**Your assignment**
Go through the records and report each line holding the string "successively".

Records contained in a dataset:
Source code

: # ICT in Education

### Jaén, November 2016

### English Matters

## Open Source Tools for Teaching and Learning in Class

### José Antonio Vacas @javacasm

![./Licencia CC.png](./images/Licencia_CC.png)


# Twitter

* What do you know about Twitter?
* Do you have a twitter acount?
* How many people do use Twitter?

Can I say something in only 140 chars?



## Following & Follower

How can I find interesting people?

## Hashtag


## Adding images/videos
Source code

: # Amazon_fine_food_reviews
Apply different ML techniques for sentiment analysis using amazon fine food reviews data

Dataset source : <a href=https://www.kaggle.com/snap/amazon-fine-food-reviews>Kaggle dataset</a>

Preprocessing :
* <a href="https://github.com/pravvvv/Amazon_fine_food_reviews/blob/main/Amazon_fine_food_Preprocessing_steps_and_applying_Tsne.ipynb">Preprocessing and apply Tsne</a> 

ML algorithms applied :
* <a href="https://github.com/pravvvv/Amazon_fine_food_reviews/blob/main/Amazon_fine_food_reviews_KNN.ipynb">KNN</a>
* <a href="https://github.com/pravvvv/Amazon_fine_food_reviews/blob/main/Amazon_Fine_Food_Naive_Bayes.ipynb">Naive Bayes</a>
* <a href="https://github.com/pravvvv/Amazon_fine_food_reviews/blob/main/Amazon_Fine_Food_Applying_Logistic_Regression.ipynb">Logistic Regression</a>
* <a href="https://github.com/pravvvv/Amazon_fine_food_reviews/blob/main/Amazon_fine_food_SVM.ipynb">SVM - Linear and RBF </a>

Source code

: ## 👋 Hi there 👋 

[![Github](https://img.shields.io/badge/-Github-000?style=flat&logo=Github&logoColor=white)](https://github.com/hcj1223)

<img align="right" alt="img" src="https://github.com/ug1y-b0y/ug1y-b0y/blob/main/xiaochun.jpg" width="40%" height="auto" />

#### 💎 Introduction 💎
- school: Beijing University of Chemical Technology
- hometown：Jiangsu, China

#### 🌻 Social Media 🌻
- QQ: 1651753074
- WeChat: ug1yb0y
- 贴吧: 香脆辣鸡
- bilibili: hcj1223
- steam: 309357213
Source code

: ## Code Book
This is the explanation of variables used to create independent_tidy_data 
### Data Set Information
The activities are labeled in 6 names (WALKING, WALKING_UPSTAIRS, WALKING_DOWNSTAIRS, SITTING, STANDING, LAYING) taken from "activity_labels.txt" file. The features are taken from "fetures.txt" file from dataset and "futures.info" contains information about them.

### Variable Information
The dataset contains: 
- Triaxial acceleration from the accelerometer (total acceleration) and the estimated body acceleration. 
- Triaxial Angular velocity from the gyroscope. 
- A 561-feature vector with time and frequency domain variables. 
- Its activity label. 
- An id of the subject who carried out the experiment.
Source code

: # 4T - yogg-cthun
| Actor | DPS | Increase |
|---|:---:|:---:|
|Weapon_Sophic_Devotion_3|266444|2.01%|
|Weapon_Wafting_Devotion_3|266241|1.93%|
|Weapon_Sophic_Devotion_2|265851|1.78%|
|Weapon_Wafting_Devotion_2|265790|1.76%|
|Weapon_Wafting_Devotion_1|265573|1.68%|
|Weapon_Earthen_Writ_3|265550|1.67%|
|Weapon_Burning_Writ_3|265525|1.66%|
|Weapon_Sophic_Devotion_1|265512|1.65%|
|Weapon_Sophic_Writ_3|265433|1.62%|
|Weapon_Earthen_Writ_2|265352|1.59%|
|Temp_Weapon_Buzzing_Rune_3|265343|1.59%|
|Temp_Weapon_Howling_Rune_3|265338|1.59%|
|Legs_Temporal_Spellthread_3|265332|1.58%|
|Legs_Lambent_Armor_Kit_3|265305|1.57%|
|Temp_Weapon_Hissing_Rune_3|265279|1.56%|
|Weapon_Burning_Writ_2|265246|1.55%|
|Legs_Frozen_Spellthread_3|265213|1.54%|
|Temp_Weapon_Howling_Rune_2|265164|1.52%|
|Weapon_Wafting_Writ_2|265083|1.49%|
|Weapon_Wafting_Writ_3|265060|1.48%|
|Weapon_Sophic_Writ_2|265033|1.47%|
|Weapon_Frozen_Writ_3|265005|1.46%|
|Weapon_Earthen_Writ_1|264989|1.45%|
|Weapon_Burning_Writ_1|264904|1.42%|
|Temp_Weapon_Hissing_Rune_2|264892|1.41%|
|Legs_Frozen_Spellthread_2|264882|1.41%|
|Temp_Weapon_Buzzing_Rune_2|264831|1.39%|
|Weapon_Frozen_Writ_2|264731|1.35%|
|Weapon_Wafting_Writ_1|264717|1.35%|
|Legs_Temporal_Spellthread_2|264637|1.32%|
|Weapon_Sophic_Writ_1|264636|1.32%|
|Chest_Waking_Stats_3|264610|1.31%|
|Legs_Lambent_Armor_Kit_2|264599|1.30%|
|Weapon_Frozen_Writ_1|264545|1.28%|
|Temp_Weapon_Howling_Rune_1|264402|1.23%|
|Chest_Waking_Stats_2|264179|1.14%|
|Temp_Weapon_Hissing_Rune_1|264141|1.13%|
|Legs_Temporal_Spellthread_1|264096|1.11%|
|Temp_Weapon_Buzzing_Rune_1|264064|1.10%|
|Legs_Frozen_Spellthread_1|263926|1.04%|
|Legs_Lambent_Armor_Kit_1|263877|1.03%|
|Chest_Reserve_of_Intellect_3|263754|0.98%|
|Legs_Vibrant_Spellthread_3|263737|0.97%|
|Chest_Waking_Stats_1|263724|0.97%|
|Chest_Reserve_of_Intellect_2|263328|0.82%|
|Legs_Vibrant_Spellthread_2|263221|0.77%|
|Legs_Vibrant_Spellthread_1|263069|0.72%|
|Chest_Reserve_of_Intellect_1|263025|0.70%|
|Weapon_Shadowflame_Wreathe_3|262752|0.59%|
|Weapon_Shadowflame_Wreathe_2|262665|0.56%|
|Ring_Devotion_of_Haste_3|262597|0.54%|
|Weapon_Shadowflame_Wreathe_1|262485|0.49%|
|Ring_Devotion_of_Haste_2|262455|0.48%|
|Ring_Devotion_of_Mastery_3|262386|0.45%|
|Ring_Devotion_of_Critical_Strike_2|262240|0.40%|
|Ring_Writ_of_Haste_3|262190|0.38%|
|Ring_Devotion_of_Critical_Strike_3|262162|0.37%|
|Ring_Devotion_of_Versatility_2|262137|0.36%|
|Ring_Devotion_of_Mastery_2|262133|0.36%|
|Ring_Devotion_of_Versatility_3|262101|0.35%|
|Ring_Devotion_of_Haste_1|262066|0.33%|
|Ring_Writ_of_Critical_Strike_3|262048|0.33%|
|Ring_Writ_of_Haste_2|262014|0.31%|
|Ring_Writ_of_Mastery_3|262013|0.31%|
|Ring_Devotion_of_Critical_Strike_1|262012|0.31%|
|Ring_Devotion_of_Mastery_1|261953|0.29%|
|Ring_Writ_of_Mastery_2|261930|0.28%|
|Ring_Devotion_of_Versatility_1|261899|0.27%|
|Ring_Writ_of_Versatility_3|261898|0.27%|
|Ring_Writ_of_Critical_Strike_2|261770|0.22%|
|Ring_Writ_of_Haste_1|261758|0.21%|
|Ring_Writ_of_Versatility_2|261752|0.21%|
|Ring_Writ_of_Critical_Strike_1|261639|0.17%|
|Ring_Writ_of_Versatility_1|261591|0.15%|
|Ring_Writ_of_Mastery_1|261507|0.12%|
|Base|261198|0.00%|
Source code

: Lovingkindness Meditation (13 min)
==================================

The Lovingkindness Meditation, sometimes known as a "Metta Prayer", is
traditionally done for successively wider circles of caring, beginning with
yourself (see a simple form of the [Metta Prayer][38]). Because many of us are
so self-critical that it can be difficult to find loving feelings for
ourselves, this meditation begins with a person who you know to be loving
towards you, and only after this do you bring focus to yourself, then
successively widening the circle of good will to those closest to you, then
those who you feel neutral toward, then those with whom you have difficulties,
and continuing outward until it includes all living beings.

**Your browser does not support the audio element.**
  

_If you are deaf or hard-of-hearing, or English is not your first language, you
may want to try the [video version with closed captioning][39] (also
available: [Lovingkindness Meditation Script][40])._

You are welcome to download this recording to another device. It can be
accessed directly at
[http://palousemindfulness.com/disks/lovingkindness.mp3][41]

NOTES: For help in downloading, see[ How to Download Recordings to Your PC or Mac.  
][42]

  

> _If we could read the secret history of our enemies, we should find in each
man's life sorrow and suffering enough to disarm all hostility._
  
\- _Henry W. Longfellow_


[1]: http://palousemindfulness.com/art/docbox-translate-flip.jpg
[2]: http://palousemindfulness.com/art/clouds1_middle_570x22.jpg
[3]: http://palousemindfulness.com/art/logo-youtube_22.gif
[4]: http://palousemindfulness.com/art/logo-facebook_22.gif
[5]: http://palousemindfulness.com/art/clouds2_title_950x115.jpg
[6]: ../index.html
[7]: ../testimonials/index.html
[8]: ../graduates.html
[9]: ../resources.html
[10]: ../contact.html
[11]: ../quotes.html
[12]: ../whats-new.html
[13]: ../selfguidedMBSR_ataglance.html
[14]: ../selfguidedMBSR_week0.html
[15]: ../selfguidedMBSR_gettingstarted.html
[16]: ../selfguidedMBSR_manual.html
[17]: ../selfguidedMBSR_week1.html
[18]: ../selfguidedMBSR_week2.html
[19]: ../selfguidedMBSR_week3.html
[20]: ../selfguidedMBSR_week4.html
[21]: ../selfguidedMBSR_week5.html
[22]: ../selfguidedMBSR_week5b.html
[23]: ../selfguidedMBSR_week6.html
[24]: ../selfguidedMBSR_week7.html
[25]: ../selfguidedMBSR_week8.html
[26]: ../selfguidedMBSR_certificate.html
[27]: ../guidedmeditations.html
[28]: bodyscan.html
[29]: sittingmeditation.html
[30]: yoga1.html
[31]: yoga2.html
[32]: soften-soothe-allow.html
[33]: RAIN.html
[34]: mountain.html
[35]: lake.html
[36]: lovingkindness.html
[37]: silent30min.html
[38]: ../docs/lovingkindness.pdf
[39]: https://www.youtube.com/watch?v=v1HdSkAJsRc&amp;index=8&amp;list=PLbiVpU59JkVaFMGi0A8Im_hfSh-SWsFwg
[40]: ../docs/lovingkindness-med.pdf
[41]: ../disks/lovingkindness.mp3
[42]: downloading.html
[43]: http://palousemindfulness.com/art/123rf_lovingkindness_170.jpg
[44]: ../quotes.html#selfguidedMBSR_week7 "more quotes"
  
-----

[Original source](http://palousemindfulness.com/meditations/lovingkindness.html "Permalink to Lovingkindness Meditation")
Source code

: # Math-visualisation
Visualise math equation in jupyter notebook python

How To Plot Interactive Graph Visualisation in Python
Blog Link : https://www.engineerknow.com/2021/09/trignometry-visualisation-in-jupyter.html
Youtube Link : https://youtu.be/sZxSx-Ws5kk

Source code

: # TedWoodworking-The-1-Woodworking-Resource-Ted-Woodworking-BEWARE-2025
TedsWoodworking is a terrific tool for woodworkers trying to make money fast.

**Answer area**
traditionally done for successively wider circles of caring, beginning with
successively widening the circle of good will to those closest to you, then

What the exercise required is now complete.